● WORK ITEM
Copy out all the lines in the records that include the word "원핫인코딩".

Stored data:
********************

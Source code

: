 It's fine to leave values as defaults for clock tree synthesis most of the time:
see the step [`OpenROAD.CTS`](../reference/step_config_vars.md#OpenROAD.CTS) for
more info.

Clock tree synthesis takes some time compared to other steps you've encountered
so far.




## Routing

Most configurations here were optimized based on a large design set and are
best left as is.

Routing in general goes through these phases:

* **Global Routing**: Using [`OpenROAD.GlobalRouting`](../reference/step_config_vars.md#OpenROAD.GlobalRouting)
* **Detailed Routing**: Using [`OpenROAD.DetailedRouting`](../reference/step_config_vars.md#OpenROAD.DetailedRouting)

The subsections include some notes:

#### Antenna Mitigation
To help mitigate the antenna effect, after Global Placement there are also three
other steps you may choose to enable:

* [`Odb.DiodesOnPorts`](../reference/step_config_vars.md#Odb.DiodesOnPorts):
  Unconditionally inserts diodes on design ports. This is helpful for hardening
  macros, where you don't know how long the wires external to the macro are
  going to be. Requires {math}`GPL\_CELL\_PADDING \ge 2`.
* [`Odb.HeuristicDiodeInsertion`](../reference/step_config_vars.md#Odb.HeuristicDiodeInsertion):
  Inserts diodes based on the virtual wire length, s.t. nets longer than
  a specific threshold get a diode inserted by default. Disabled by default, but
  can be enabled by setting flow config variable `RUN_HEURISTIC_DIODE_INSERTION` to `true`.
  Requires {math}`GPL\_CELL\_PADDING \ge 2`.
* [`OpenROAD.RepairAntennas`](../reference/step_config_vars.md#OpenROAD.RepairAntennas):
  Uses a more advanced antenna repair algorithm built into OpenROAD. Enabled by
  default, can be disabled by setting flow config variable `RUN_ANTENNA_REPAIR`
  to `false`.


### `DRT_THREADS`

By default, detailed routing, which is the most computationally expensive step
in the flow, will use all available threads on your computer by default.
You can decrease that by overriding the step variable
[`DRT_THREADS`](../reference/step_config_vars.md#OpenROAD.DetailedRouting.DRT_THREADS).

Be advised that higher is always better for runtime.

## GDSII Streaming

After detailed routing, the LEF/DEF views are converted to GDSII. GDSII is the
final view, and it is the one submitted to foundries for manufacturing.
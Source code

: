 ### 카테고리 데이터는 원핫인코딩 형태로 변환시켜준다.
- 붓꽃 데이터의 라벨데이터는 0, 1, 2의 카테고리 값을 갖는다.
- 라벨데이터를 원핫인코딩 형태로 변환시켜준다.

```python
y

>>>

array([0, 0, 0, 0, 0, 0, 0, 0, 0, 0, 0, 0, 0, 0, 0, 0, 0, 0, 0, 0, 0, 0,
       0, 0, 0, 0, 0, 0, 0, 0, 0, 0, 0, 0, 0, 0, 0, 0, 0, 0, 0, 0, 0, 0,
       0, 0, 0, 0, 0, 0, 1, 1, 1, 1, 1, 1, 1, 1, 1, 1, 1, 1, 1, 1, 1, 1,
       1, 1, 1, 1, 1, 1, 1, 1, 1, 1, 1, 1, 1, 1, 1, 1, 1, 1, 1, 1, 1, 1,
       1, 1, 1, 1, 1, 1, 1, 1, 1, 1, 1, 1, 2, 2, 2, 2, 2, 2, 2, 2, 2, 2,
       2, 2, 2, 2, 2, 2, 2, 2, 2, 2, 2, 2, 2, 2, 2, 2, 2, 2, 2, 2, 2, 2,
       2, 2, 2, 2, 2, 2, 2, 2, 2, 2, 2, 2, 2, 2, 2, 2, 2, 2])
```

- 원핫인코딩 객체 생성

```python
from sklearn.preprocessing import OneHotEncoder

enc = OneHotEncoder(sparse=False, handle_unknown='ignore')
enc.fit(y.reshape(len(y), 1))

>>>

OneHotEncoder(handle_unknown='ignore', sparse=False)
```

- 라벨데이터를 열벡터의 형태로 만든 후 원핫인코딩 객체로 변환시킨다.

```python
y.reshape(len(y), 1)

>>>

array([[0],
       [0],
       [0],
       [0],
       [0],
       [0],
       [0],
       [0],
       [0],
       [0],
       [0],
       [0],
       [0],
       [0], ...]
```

********************

● OUTPUT FOR THIS TASK
: ### 카테고리 데이터는 원핫인코딩 형태로 변환시켜준다.
- 라벨데이터를 원핫인코딩 형태로 변환시켜준다.
- 원핫인코딩 객체 생성
- 라벨데이터를 열벡터의 형태로 만든 후 원핫인코딩 객체로 변환시킨다.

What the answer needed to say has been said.